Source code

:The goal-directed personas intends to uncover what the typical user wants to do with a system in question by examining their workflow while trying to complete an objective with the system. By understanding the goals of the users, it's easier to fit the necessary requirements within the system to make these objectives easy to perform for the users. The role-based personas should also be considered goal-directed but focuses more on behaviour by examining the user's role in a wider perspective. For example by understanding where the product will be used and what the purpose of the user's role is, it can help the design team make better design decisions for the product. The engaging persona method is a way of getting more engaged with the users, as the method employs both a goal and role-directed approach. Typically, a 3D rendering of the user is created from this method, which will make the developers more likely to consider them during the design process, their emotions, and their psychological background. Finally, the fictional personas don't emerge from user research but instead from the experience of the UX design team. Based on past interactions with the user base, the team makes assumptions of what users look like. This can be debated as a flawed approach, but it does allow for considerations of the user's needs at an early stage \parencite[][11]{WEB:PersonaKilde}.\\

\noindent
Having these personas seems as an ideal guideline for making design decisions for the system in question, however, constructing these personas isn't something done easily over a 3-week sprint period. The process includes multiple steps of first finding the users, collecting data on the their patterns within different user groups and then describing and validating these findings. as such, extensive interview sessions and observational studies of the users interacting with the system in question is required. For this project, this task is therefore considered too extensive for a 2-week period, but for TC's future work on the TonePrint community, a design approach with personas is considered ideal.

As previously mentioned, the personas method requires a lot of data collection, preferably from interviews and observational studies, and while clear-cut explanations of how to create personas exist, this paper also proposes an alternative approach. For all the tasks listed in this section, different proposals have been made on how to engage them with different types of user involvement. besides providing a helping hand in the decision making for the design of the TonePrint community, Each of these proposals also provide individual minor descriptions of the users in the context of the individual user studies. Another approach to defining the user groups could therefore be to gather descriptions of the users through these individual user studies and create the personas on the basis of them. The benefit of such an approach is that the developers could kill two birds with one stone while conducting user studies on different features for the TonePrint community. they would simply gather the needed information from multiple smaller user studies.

########################################

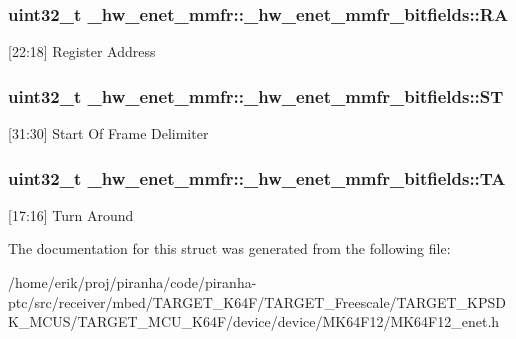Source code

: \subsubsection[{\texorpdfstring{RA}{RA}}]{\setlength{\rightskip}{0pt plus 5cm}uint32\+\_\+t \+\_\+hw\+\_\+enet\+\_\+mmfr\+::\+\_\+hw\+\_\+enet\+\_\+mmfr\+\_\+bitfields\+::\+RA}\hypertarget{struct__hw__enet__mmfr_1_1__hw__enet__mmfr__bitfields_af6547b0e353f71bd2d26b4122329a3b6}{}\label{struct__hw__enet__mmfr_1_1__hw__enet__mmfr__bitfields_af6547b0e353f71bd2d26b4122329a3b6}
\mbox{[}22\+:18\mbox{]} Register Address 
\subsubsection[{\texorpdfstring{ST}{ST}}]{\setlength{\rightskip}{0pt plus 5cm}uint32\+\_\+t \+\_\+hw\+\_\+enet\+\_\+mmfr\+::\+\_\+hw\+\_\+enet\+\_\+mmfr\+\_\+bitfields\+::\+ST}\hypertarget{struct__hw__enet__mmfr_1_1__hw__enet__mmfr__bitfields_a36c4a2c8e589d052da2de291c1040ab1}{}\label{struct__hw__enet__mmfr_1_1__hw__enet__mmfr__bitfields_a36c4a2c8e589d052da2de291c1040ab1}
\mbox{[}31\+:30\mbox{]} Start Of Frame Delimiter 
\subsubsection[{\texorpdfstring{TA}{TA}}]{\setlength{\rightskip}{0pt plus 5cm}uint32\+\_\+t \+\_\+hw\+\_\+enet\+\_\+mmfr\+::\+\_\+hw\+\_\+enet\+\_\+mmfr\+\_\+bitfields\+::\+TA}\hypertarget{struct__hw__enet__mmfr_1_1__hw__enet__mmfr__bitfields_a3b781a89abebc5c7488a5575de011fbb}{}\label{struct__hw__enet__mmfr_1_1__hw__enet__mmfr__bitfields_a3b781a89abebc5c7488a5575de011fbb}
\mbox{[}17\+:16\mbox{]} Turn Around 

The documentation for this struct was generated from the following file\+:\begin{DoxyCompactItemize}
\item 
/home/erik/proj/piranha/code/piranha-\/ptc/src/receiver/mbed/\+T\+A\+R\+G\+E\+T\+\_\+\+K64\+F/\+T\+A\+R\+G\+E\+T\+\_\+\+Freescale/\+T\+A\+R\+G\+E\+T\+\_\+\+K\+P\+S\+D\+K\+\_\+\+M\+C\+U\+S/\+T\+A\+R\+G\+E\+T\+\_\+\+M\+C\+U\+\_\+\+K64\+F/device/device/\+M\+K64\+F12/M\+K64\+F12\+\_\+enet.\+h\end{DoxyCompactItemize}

########################################

Report every line in the data above in which the word "hypertarget" appears.

SOLUTION:
: \subsubsection[{\texorpdfstring{RA}{RA}}]{\setlength{\rightskip}{0pt plus 5cm}uint32\+\_\+t \+\_\+hw\+\_\+enet\+\_\+mmfr\+::\+\_\+hw\+\_\+enet\+\_\+mmfr\+\_\+bitfields\+::\+RA}\hypertarget{struct__hw__enet__mmfr_1_1__hw__enet__mmfr__bitfields_af6547b0e353f71bd2d26b4122329a3b6}{}\label{struct__hw__enet__mmfr_1_1__hw__enet__mmfr__bitfields_af6547b0e353f71bd2d26b4122329a3b6}
\subsubsection[{\texorpdfstring{ST}{ST}}]{\setlength{\rightskip}{0pt plus 5cm}uint32\+\_\+t \+\_\+hw\+\_\+enet\+\_\+mmfr\+::\+\_\+hw\+\_\+enet\+\_\+mmfr\+\_\+bitfields\+::\+ST}\hypertarget{struct__hw__enet__mmfr_1_1__hw__enet__mmfr__bitfields_a36c4a2c8e589d052da2de291c1040ab1}{}\label{struct__hw__enet__mmfr_1_1__hw__enet__mmfr__bitfields_a36c4a2c8e589d052da2de291c1040ab1}
\subsubsection[{\texorpdfstring{TA}{TA}}]{\setlength{\rightskip}{0pt plus 5cm}uint32\+\_\+t \+\_\+hw\+\_\+enet\+\_\+mmfr\+::\+\_\+hw\+\_\+enet\+\_\+mmfr\+\_\+bitfields\+::\+TA}\hypertarget{struct__hw__enet__mmfr_1_1__hw__enet__mmfr__bitfields_a3b781a89abebc5c7488a5575de011fbb}{}\label{struct__hw__enet__mmfr_1_1__hw__enet__mmfr__bitfields_a3b781a89abebc5c7488a5575de011fbb}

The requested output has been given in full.